Lürssen verabschiedete binnen einer Maiwoche zwei Yachtneubauten. Den Anfang machte „Boardwalk“ in Bremen. Der 117-Meter-Bau lädt mit seinen klassischen Linien zu einer gestalterischen Zeitreise ein. Von der Pier in Rendsburg Nord, wie Lürssen den Standort in Schacht-Audorf nach der Übernahme von Nobiskrug weiter südlich nennt, legte „Nausicaä“ mit Methanol- Brennstoffzellen und ihren vielen Kurven und Lamellen-Details ab.
Ebenfalls in Rendsburg zeigte sich das in der Länge 102,40 Meter messende Projekt „Jassj“ nun seefein und mit dem Klarnamen „Nixie“. Über den Nord-Ostsee-Kanal entsandte Lürssen den Neubau auf Probefahrten in der Kieler Förde. Die Briten von RWD entwarfen innen wie außen für 22 Gäste und 37 Crewmitglieder.
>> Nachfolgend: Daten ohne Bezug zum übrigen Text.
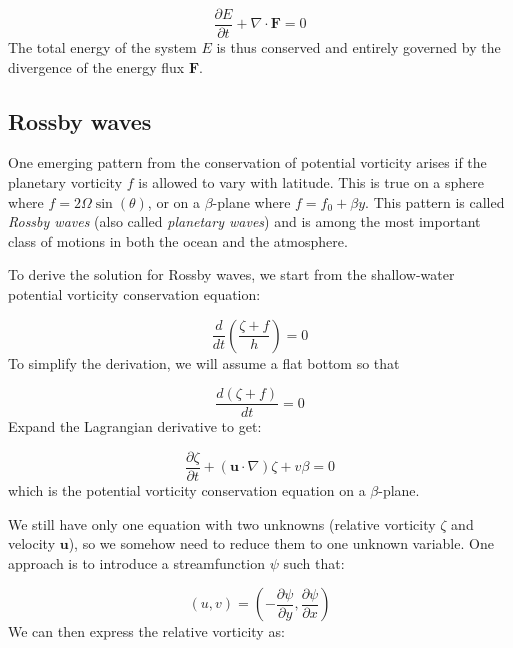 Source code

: \documentclass[12pt]{article}
\numberwithin{equation}{section}
\numberwithin{figure}{section}
\numberwithin{table}{section}
\begin{document}
\begin{equation}
  \frac{\partial E}{\partial t} + \nabla \cdot \mathbf{F} = 0
\end{equation}
The total energy of the system $E$ is thus conserved and entirely governed by
the divergence of the energy flux $\mathbf{F}$.

\subsection{Rossby waves}

One emerging pattern from the conservation of potential vorticity arises if
the planetary vorticity $f$ is allowed to vary with latitude.
This is true on a sphere where $f = 2 \Omega \sin(\theta)$, or on a $\beta$-plane
where $f = f_0 + \beta y$.
This pattern is called \textit{Rossby waves} (also called
\textit{planetary waves}) and is among the most important
class of motions in both the ocean and the atmosphere.

To derive the solution for Rossby waves, we start from the shallow-water potential
vorticity conservation equation:

\begin{equation}
  \frac{d}{dt} \left( \frac{\zeta + f}{h} \right) = 0
\end{equation}
To simplify the derivation, we will assume a flat bottom so that

\begin{equation}
  \frac{d(\zeta + f)}{dt} = 0
\end{equation}
Expand the Lagrangian derivative to get:

\begin{equation}
  \frac{\partial \zeta}{\partial t} + \left(\mathbf{u} \cdot \nabla \right) \zeta + v \beta = 0
  \label{eq:swe_potential_vorticity_beta}
\end{equation}
which is the potential vorticity conservation equation on a $\beta$-plane.

We still have only one equation with two unknowns (relative vorticity $\zeta$
and velocity $\mathbf{u}$), so we somehow need to reduce them to one unknown
variable.
One approach is to introduce a streamfunction $\psi$ such that:

\begin{equation}
  (u, v) = \left( - \frac{\partial \psi}{\partial y}, \frac{\partial \psi}{\partial x} \right)
  \label{eq:swe_streamfunction}
\end{equation}
We can then express the relative vorticity as:
\end{document}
Die Linien von „Nixie“ wirken auf den ersten Blick reduziert und beweisen, dass ein klassischer Steven und eine zeitgenössische Formgebung sich nicht ausschließen müssen. Zur ruhigen Anmutung tragen die stahlgraue Lackierung bei und die für RWD typische, von Konkaven durchzogene Aufbautenstruktur.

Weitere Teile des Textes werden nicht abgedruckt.